Volk ohne Raumdeckung bleibt kopfschüttelnd an einem Rummenigge-Zitat über Hitzfelds Verhandlung mit der Schweiz hängen („Sollen wir uns irritieren lassen, dass mit einem Herrn Lämmli oder Schwämmli gesprochen wird?“) und macht sich Gedanken über Provinzialität und Mondänität: „Es gibt nur noch einen, der Hartmut Mehdorn den Titel ‚Manager des Jahres’ streitig machen kann. Karl-Heinz McRummenigge, der Mann der den FC Bayern zu einer Weltmarke hochsterilisieren möchte, und dabei einen unvergleichlichen Umgangston kultiviert hat.
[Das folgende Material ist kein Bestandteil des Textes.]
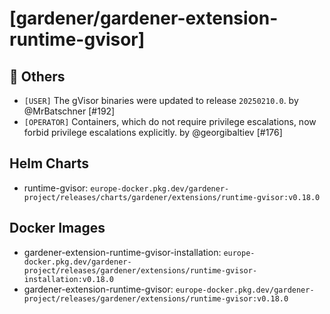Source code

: # [gardener/gardener-extension-runtime-gvisor]

## 🏃 Others

- `[USER]` The gVisor binaries were updated to release `20250210.0`. by @MrBatschner [#192]
- `[OPERATOR]` Containers, which do not require privilege escalations, now forbid privilege escalations explicitly. by @georgibaltiev [#176]

## Helm Charts
- runtime-gvisor: `europe-docker.pkg.dev/gardener-project/releases/charts/gardener/extensions/runtime-gvisor:v0.18.0`
## Docker Images
- gardener-extension-runtime-gvisor-installation: `europe-docker.pkg.dev/gardener-project/releases/gardener/extensions/runtime-gvisor-installation:v0.18.0`
- gardener-extension-runtime-gvisor: `europe-docker.pkg.dev/gardener-project/releases/gardener/extensions/runtime-gvisor:v0.18.0`
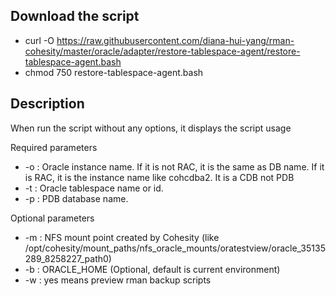 ## Download the script
- curl -O https://raw.githubusercontent.com/diana-hui-yang/rman-cohesity/master/oracle/adapter/restore-tablespace-agent/restore-tablespace-agent.bash
- chmod 750 restore-tablespace-agent.bash

## Description
When run the script without any options, it displays the script usage

Required parameters

- -o : Oracle instance name. If it is not RAC, it is the same as DB name. If it is RAC, it is the instance name like cohcdba2. It is a CDB not PDB
- -t : Oracle tablespace name or id.
- -p : PDB database name.

 
Optional parameters
- -m : NFS mount point created by Cohesity (like /opt/cohesity/mount_paths/nfs_oracle_mounts/oratestview/oracle_35135289_8258227_path0)
- -b : ORACLE_HOME (Optional, default is current environment)
- -w : yes means preview rman backup scripts
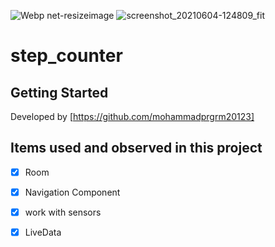![Webp net-resizeimage](https://user-images.githubusercontent.com/39572061/120773313-7a8e8b00-c536-11eb-8fd0-6b72a2c3b8c2.jpg)
![screenshot_20210604-124809_fit](https://user-images.githubusercontent.com/39572061/120773317-7a8e8b00-c536-11eb-99ee-ca4e7ff8da37.jpg)




# step_counter



## Getting Started

Developed by [https://github.com/mohammadprgrm20123]

## Items used and observed in this project

- [x] Room
- [x] Navigation Component
- [x] work with sensors
- [x] LiveData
Insider berichten, die Angestellten des FC Bayern, vom sympathischen Jahrhunderttalent Lukas Podolski bis zum kurz vor dem Rückfall stehenden Magengeschwüroholiker Ottmar Hitzfeld, bezeichnen sich intern nur noch als Rummenigger, weil der Master of Insults and Injuries gar so gerne öffentlich und derb vom Leder zieht. Irgendjemand muss ihm eingeflüstert haben, Management sei eine Spielart von Triumph des Willens, und ein paar kernig dahingebratzte Leitsprüche reichten aus, um alles wieder ins Lot zu bringen. Ballack schwächelt – McR ruft ihn in der Winterpause zum besten Fußballer Europas aus. Podolski neben der Spur – McR befiehlt ihm besser zu spielen. Vier von fünf Pflichtspiele ohne Sieg: ‚Ottmar ist nicht entmündigt.’ Da ist mir der beleidigte Leberwurstfabrikant Hoeneß noch viel lieber, in seinem authentischen bajuwarischen Bierzeltfuror. Eine Abteilung Attacke, die sich schon mal in den eigenen Arsch beißt, wenn dieser aufmüpfig wird. Wäre es möglich, dass Beckenbauer nur deshalb als Lichtgestalt rüberkommt, weil er in unmittelbarer Nähe dieser Haudraufis unwillkürlich Weltmännischkeit ausstrahlt?“

Wir haben heute morgen mal nachgeschaut – nur zu Ihrer Information: Google und Ebay gibt es noch. Man musste sich ja schon Gedanken machen nach den erratischen Anspielungen aus der Zentrale der Weltmacht an der Säbener Straße.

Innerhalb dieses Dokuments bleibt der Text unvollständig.